LLM Inference: Token-level, model-level, and system-level KVC optimizations are central to scaling context lengths to 128K+ tokens in models ranging from Llama-2 to Mixtral, and to enabling multi-turn conversational systems without catastrophic forgetting (Li et al., 27 Dec 2024, Liu et al., 21 May 2025).
Multi-GPU/Node and MoE Architectures: Expert-sharded, routed, and compressed KVC design as in PiKV allows inference at unprecedented context and model scales (Liu et al., 2 Aug 2025).
Benchmarking: Datasets such as LongBench, InfiniteBench, NeedleBench, and others drive evaluation, with detailed taxonomy work situating new methods in the broader ecosystem (Li et al., 27 Dec 2024).

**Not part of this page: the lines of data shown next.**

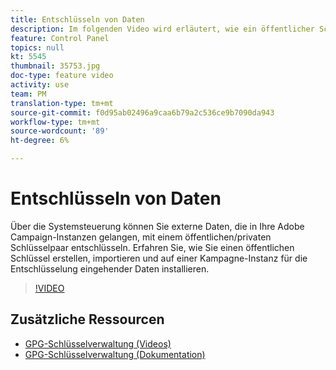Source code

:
 ```yaml
---
title: Entschlüsseln von Daten
description: Im folgenden Video wird erläutert, wie ein öffentlicher Schlüssel erstellt und importiert und auf einer Kampagne-Instanz zur Entschlüsselung von Daten installiert wird.
feature: Control Panel
topics: null
kt: 5545
thumbnail: 35753.jpg
doc-type: feature video
activity: use
team: PM
translation-type: tm+mt
source-git-commit: f0d95ab02496a9caa6b79a2c536ce9b7090da943
workflow-type: tm+mt
source-wordcount: '89'
ht-degree: 6%

---
```



# Entschlüsseln von Daten

Über die Systemsteuerung können Sie externe Daten, die in Ihre Adobe Campaign-Instanzen gelangen, mit einem öffentlichen/privaten Schlüsselpaar entschlüsseln.
Erfahren Sie, wie Sie einen öffentlichen Schlüssel erstellen, importieren und auf einer Kampagne-Instanz für die Entschlüsselung eingehender Daten installieren.

>[!VIDEO](https://video.tv.adobe.com/v/35753?quality=12)

## Zusätzliche Ressourcen

* [GPG-Schlüsselverwaltung (Videos)](./gpg-key-management-overview.md)
* [GPG-Schlüsselverwaltung (Dokumentation)](https://docs.adobe.com/content/help/en/control-panel/using/instances-settings/gpg-keys-management.html)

7. Future Directions and Open Challenges

Several trends and research challenges continue to shape the KVC management landscape:

Dynamic, Relational Selection: Propagation-based, graph neural network–inspired retention continues to evolve (see GraphKV (Li et al., 30 Aug 2025)).
Hierarchical, Hotness-Aware Caching: System-level KVC managers will increasingly use hotness-driven tiered storage, supporting efficient, workload-aware index structures (Zhu et al., 28 May 2025).
Zero-Perturbation Compression: ZIP-Merging and voting-based consistency signals (as in KeepKV (Tian et al., 14 Apr 2025)) are likely to become standard to eliminate hallucinations and attention inconsistency under heavy compression.
Efficient MoE and Grouped Architectures: Ongoing work in expert-sharded pooling, adaptive routing, and compression-aware scheduling (PiKV (Liu et al., 2 Aug 2025)) is foundational for multi-expert LLM deployments.
Cross-Device and Real-Time Adaptation: The co-design of compression, retrieval, and memory management at the hardware- and system-software boundary will see increasing focus as model sizes and batch sizes outpace current memory and bandwidth limits.
Benchmarks, Standardization, and Reproducibility: As the space matures, continued work in standardized evaluation (as in (Li et al., 27 Dec 2024)) and open-source implementations (Many authors, e.g., EasyKV, CAKE, PiKV) will play a central role in guiding adoption and future research.

KVC management, at the intersection of algorithm design, systems engineering, and AI modeling, remains foundational for scaling both data infrastructure and large-scale LLMs.